Hay que confiar, dicen algunos, y se entiende por confiar aquello que nos da la ligereza, la velocidad y nos deja sin posibilidad de procesar lo vivido, lo relacionado o lo por vivir.

La duda es esa posibilidad de detenernos en nuestras propias expectativas, en lo que otros nos quieren vender, en las muchas seducciones a las que estamos expuestos. Ella nos permite relentarnos, tomar nuestro bastón y detenernos para examinar, masticar, y dejar que se enciendan nuestras alarmas más primarias, señalándonos que algo no se parece a lo soñado o idealizado.

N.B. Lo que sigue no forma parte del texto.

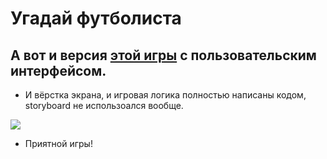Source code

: # Угадай футболиста

## А вот и версия [этой игры](https://github.com/t3mv-l/Swift/tree/main/test_console_app) с пользовательским интерфейсом.

- И вёрстка экрана, и игровая логика полностью написаны кодом, storyboard не использоался вообще.

![](screenshots/game_process.gif)

- Приятной игры!
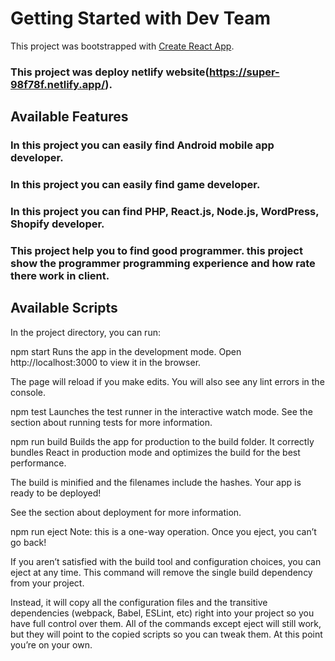 # Getting Started with Dev Team

This project was bootstrapped with [Create React App](https://github.com/facebook/create-react-app).
### This project was deploy netlify website(https://super-98f78f.netlify.app/).

## Available Features

### In this project you can easily find Android mobile app developer. 
### In this project you can easily find  game developer.
### In this project you can find PHP, React.js, Node.js, WordPress, Shopify developer.
### This project help you to find good programmer. this project show the programmer programming experience and  how rate there work in client.


## Available Scripts
In the project directory, you can run:

npm start
Runs the app in the development mode.
Open http://localhost:3000 to view it in the browser.

The page will reload if you make edits.
You will also see any lint errors in the console.

npm test
Launches the test runner in the interactive watch mode.
See the section about running tests for more information.

npm run build
Builds the app for production to the build folder.
It correctly bundles React in production mode and optimizes the build for the best performance.

The build is minified and the filenames include the hashes.
Your app is ready to be deployed!

See the section about deployment for more information.

npm run eject
Note: this is a one-way operation. Once you eject, you can’t go back!

If you aren’t satisfied with the build tool and configuration choices, you can eject at any time. This command will remove the single build dependency from your project.

Instead, it will copy all the configuration files and the transitive dependencies (webpack, Babel, ESLint, etc) right into your project so you have full control over them. All of the commands except eject will still work, but they will point to the copied scripts so you can tweak them. At this point you’re on your own.






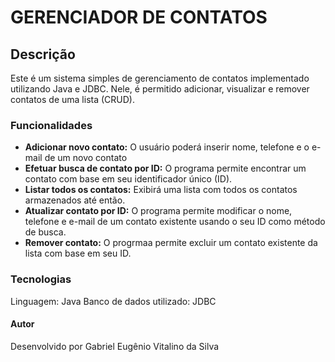# GERENCIADOR DE CONTATOS
## Descrição

Este é um sistema simples de gerenciamento de contatos implementado utilizando Java e JDBC. Nele, é permitido adicionar, visualizar e remover contatos de uma lista (CRUD).
### Funcionalidades
- **Adicionar novo contato:** O usuário poderá inserir nome, telefone e o e-mail de um novo contato
- **Efetuar busca de contato por ID:** O programa permite encontrar um contato com base em seu identificador único (ID).
- **Listar todos os contatos:** Exibirá uma lista com todos os contatos armazenados até então.
- **Atualizar contato por ID:** O programa permite modificar o nome, telefone e e-mail de um contato existente usando o seu ID como método de busca.
- **Remover contato:** O progrmaa permite excluir um contato existente da lista com base em seu ID.

### Tecnologias
Linguagem: Java
Banco de dados utilizado: JDBC

#### Autor
Desenvolvido por Gabriel Eugênio Vitalino da Silva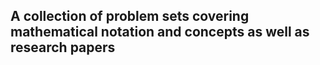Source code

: ## A collection of problem sets covering mathematical notation and concepts as well as research papers
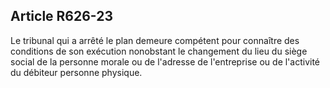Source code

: Article R626-23
----
Le tribunal qui a arrêté le plan demeure compétent pour connaître des conditions
de son exécution nonobstant le changement du lieu du siège social de la personne
morale ou de l'adresse de l'entreprise ou de l'activité du débiteur personne
physique.
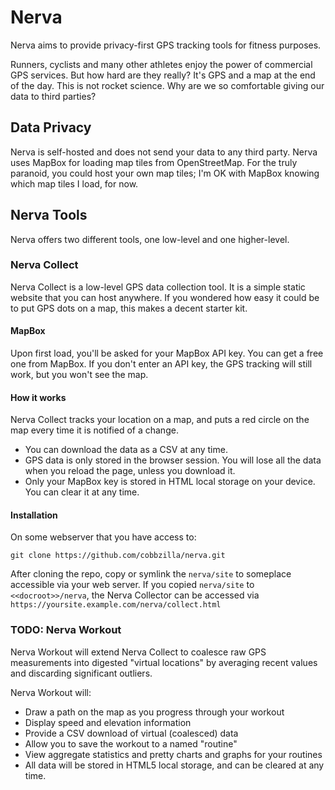 # Nerva

Nerva aims to provide privacy-first GPS tracking tools for fitness purposes.

Runners, cyclists and many other athletes enjoy the power of commercial GPS services. But how hard are they really? It's GPS and a map at the end of the day. This is not rocket science. Why are we so comfortable giving our data
to third parties?

## Data Privacy
Nerva is self-hosted and does not send your data to any third party.
Nerva uses MapBox for loading map tiles from OpenStreetMap.
For the truly paranoid, you could host your own map tiles; I'm OK with MapBox knowing which map tiles I load, for now.

## Nerva Tools
Nerva offers two different tools, one low-level and one higher-level.

### Nerva Collect
Nerva Collect is a low-level GPS data collection tool. It is a simple static website that you can host anywhere. If you wondered how easy it could be to put GPS dots on a map, this makes a decent starter kit.

#### MapBox
Upon first load, you'll be asked for your MapBox API key. You can get a free one from MapBox. If you don't enter an API key, the GPS tracking will still work, but you won't see the map.

#### How it works
Nerva Collect tracks your location on a map, and puts a red circle on the map every time it is notified of a change.
 * You can download the data as a CSV at any time.
 * GPS data is only stored in the browser session. You will lose all the data when you reload the page, unless you download it.
 * Only your MapBox key is stored in HTML local storage on your device. You can clear it at any time.

#### Installation

On some webserver that you have access to:

    git clone https://github.com/cobbzilla/nerva.git

After cloning the repo, copy or symlink the `nerva/site` to someplace accessible via your web server.
If you copied `nerva/site` to `<<docroot>>/nerva`, the Nerva Collector can be accessed via `https://yoursite.example.com/nerva/collect.html`

### TODO: Nerva Workout

Nerva Workout will extend Nerva Collect to coalesce raw GPS measurements into digested "virtual locations" by averaging recent values and discarding significant outliers.

Nerva Workout will:
 * Draw a path on the map as you progress through your workout
 * Display speed and elevation information
 * Provide a CSV download of virtual (coalesced) data
 * Allow you to save the workout to a named "routine"
 * View aggregate statistics and pretty charts and graphs for your routines
 * All data will be stored in HTML5 local storage, and can be cleared at any time.
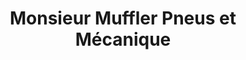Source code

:---
title: "Monsieur Muffler Pneus et Mécanique"
url: /riviere-du-loup/monsieur-muffler-pneus-et-mecanique/
shop: Autowerkstatt
---
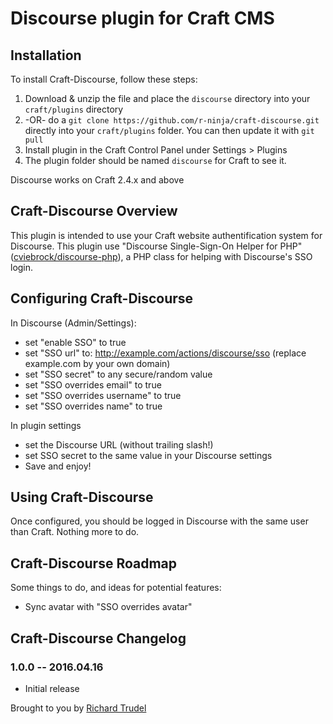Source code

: # Discourse plugin for Craft CMS


## Installation

To install Craft-Discourse, follow these steps:

1. Download & unzip the file and place the `discourse` directory into your `craft/plugins` directory
2.  -OR- do a `git clone https://github.com/r-ninja/craft-discourse.git` directly into your `craft/plugins` folder.  You can then update it with `git pull`
3. Install plugin in the Craft Control Panel under Settings > Plugins
4. The plugin folder should be named `discourse` for Craft to see it.  

Discourse works on Craft 2.4.x and above

## Craft-Discourse Overview

This plugin is intended to use your Craft website authentification system for Discourse.
This plugin use "Discourse Single-Sign-On Helper for PHP" ([cviebrock/discourse-php](https://packagist.org/packages/cviebrock/discourse-php)), a PHP class for helping with Discourse's SSO login.

## Configuring Craft-Discourse

In Discourse (Admin/Settings):
* set "enable SSO" to true
* set "SSO url" to: http://example.com/actions/discourse/sso (replace example.com by your own domain)
* set "SSO secret" to any secure/random value
* set "SSO overrides email" to true
* set "SSO overrides username" to true
* set "SSO overrides name" to true

In plugin settings
* set the Discourse URL (without trailing slash!)
* set SSO secret to the same value in your Discourse settings
* Save and enjoy!

## Using Craft-Discourse

Once configured, you should be logged in Discourse with the same user than Craft. Nothing more to do.

## Craft-Discourse Roadmap

Some things to do, and ideas for potential features:

* Sync avatar with "SSO overrides avatar"

## Craft-Discourse Changelog

### 1.0.0 -- 2016.04.16

* Initial release

Brought to you by [Richard Trudel](http://trudel.ninja)
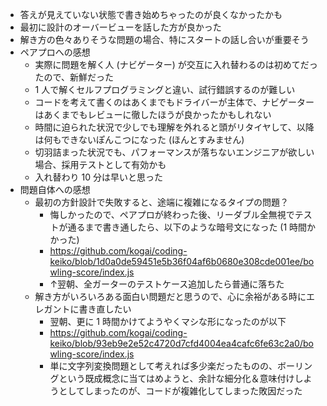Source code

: - 答えが見えていない状態で書き始めちゃったのが良くなかったかも
- 最初に設計のオーバービューを話した方が良かった
- 解き方の色々ありそうな問題の場合、特にスタートの話し合いが重要そう
- ペアプロへの感想
    - 実際に問題を解く人 (ナビゲーター) が交互に入れ替わるのは初めてだったので、新鮮だった
    - 1 人で解くセルフプログラミングと違い、試行錯誤するのが難しい
    - コードを考えて書くのはあくまでもドライバーが主体で、ナビゲーターはあくまでもレビューに徹したほうが良かったかもしれない
    - 時間に迫られた状況で少しでも理解を外れると頭がリタイヤして、以降は何もできないぽんこつになった (ほんとすみません)
    - 切羽詰まった状況でも、パフォーマンスが落ちないエンジニアが欲しい場合、採用テストとして有効かも
    - 入れ替わり 10 分は早いと思った
- 問題自体への感想
    - 最初の方針設計で失敗すると、途端に複雑になるタイプの問題？
        - 悔しかったので、ペアプロが終わった後、リーダブル全無視でテストが通るまで書き通したら、以下のような暗号文になった (1 時間かかった)
        - https://github.com/kogai/coding-keiko/blob/1d0a0de59451e5b36f04af6b0680e308cde001ee/bowling-score/index.js 
        - ↑翌朝、全ガーターのテストケース追加したら普通に落ちた
    - 解き方がいろいろある面白い問題だと思うので、心に余裕がある時にエレガントに書き直したい
        - 翌朝、更に 1 時間かけてようやくマシな形になったのが以下
        - https://github.com/kogai/coding-keiko/blob/93eb9e2e52c4720d7cfd4004ea4cafc6fe63c2a0/bowling-score/index.js
        - 単に文字列変換問題として考えれば多少楽だったものの、ボーリングという既成概念に当てはめようと、余計な細分化＆意味付けしようとしてしまったのが、コードが複雑化してしまった敗因だった
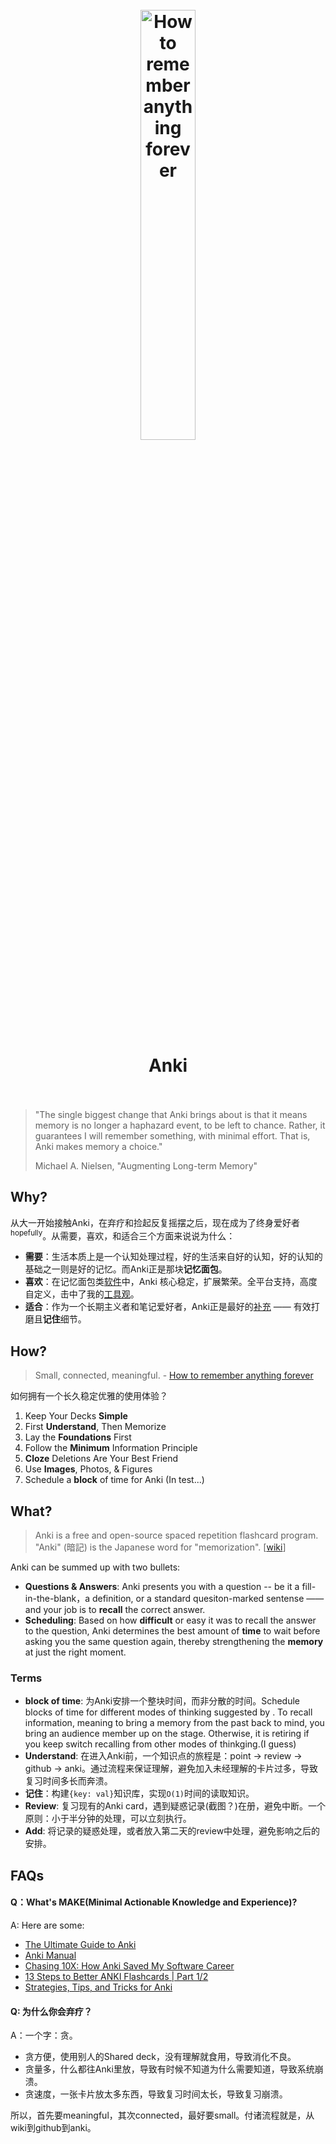 
<h1 align="center">
<br>
	<a href="https://www.wikiwand.com/en/Anki_(software)">
  <img src="https://i.imgur.com/NrICwZh.png" alt="How to remember anything forever" width=42%">
  </a>
  <br><br>
Anki
  <br><br>
</h1>


> "The single biggest change that Anki brings about is that it means memory is no longer a haphazard event, to be left to chance. Rather, it guarantees I will remember something, with minimal effort. That is, Anki makes memory a choice." 
> 
> Michael A. Nielsen, "Augmenting Long-term Memory"

## Why?

从大一开始接触Anki，在弃疗和捡起反复摇摆之后，现在成为了终身爱好者 <sup>hopefully</sup>。从需要，喜欢，和适合三个方面来说说为什么：

* **需要**：生活本质上是一个认知处理过程，好的生活来自好的认知，好的认知的基础之一则是好的记忆。而Anki正是那块**记忆面包**。
* **喜欢**：在记忆面包类[软件](https://www.wikiwand.com/en/List_of_flashcard_software)中，Anki 核心稳定，扩展繁荣。全平台支持，高度自定义，击中了我的[工具观](https://willwang.cc/2019/03/tools)。
* **适合**：作为一个长期主义者和笔记爱好者，Anki正是最好的[补充](https://github.com/willwang-x/workflow) —— 有效打磨且**记住**细节。


## How?

> Small, connected, meaningful. - [How to remember anything forever](https://ncase.me/remember/)

如何拥有一个长久稳定优雅的使用体验？

1. Keep Your Decks **Simple**
1. First **Understand**, Then Memorize
1. Lay the **Foundations** First
1. Follow the **Minimum** Information Principle
1. **Cloze** Deletions Are Your Best Friend
1. Use **Images**, Photos, & Figures
1. Schedule a **block** of time for Anki (In test...)


## What?

> Anki is a free and open-source spaced repetition flashcard program. "Anki" (暗記) is the Japanese word for "memorization". [[wiki](https://www.wikiwand.com/en/Anki_(software))]


Anki can be summed up with two bullets:

- **Questions & Answers**: Anki presents you with a question -- be it a fill-in-the-blank，a definition, or a standard quesiton-marked sentense —— and your job is to **recall** the correct answer.
- **Scheduling**: Based on how **difficult** or easy it was to recall the answer to the question, Anki determines the best amount of **time** to wait before asking you the same question again, thereby strengthening the **memory** at just the right moment. 

### Terms

* **block of time**: 为Anki安排一个整块时间，而非分散的时间。Schedule blocks of time for different modes of thinking suggested by <Your brain at work>. To recall information, meaning to bring a memory from the past back to mind, you bring an audience member up on the stage. Otherwise, it is retiring if you keep switch recalling from other modes of thinkging.(I guess)
* **Understand**: 在进入Anki前，一个知识点的旅程是：point -> review -> github -> anki。通过流程来保证理解，避免加入未经理解的卡片过多，导致复习时间多长而奔溃。
* **记住**：构建`{key: val}`知识库，实现`O(1)`时间的读取知识。
* **Review**: 复习现有的Anki card，遇到疑惑记录(截图？)在册，避免中断。一个原则：小于半分钟的处理，可以立刻执行。
* **Add**: 将记录的疑惑处理，或者放入第二天的review中处理，避免影响之后的安排。


## FAQs

#### Q：What's MAKE(Minimal Actionable Knowledge and Experience)?

A: Here are some: 

* [The Ultimate Guide to Anki](https://aliabdaal.com/learn-anything-with-flashcards-the-ultimate-guide-to-anki/)
* [Anki Manual](https://docs.ankiweb.net/#/)
* [Chasing 10X: How Anki Saved My Software Career](https://senrigan.io/blog/chasing-10x-leveraging-a-poor-memory-in-software-engineering/)
* [13 Steps to Better ANKI Flashcards | Part 1/2](https://www.youtube.com/watch?v=AbvaITy3oeQ)
* [Strategies, Tips, and Tricks for Anki](https://senrigan.io/blog/everything-i-know-strategies-tips-and-tricks-for-spaced-repetition-anki/)

#### Q: 为什么你会弃疗？

A：一个字：贪。

* 贪方便，使用别人的Shared deck，没有理解就食用，导致消化不良。
* 贪量多，什么都往Anki里放，导致有时候不知道为什么需要知道，导致系统崩溃。
* 贪速度，一张卡片放太多东西，导致复习时间太长，导致复习崩溃。

所以，首先要meaningful，其次connected，最好要small。付诸流程就是，从wiki到github到anki。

La duda y la sospecha son distintas, aunque astillas de un mismo palo. La sospecha surge luego de hallar pistas, rastros, detalles que muevan nuestra duda hacia el otro, y si bien es necesaria, nos pone a la defensiva y pone la atención mayor en esa costura que acabamos de hallar. La duda, en cambio, se trata de algo que deberíamos contener como parte del vivir. Alinearnos con ella, ya no como la sospecha que tensa e inhibe, sino como una forma sana de ese darnos tiempo, de valorar lo humano sin exigirle lo que no es posible, y el ponderar nuestra capacidad de cargar o vivir lo que allí está, se constituye en algo sano y oportuno en tiempos cuando la sobrevivencia nos atropella.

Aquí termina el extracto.